## Description of the task
The records below must be output exactly, without pictures.

########

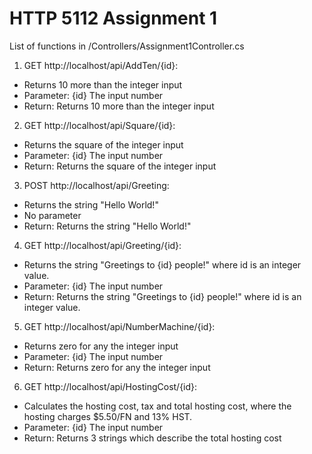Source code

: ﻿# HTTP 5112 Assignment 1

List of functions in /Controllers/Assignment1Controller.cs

1. GET http://localhost/api/AddTen/{id}:
- Returns 10 more than the integer input
- Parameter: {id} The input number
- Return: Returns 10 more than the integer input

2. GET http://localhost/api/Square/{id}:
- Returns the square of the integer input
- Parameter: {id} The input number
- Return: Returns the square of the integer input

3. POST http://localhost/api/Greeting:
- Returns the string "Hello World!"
- No parameter
- Return: Returns the string "Hello World!"

4. GET http://localhost/api/Greeting/{id}:
- Returns the string "Greetings to {id} people!" where id is an integer value.
- Parameter: {id} The input number
- Return: Returns the string "Greetings to {id} people!" where id is an integer value.

5. GET http://localhost/api/NumberMachine/{id}:
- Returns zero for any the integer input
- Parameter: {id} The input number
- Return: Returns zero for any the integer input

6. GET http://localhost/api/HostingCost/{id}:
- Calculates the hosting cost, tax and total hosting cost, where the hosting charges $5.50/FN and 13% HST.
- Parameter: {id} The input number
- Return: Returns 3 strings which describe the total hosting cost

########

## Response box
Source code

: ﻿# HTTP 5112 Assignment 1

List of functions in /Controllers/Assignment1Controller.cs

1. GET http://localhost/api/AddTen/{id}:
- Returns 10 more than the integer input
- Parameter: {id} The input number
- Return: Returns 10 more than the integer input

2. GET http://localhost/api/Square/{id}:
- Returns the square of the integer input
- Parameter: {id} The input number
- Return: Returns the square of the integer input

3. POST http://localhost/api/Greeting:
- Returns the string "Hello World!"
- No parameter
- Return: Returns the string "Hello World!"

4. GET http://localhost/api/Greeting/{id}:
- Returns the string "Greetings to {id} people!" where id is an integer value.
- Parameter: {id} The input number
- Return: Returns the string "Greetings to {id} people!" where id is an integer value.

5. GET http://localhost/api/NumberMachine/{id}:
- Returns zero for any the integer input
- Parameter: {id} The input number
- Return: Returns zero for any the integer input

6. GET http://localhost/api/HostingCost/{id}:
- Calculates the hosting cost, tax and total hosting cost, where the hosting charges $5.50/FN and 13% HST.
- Parameter: {id} The input number
- Return: Returns 3 strings which describe the total hosting cost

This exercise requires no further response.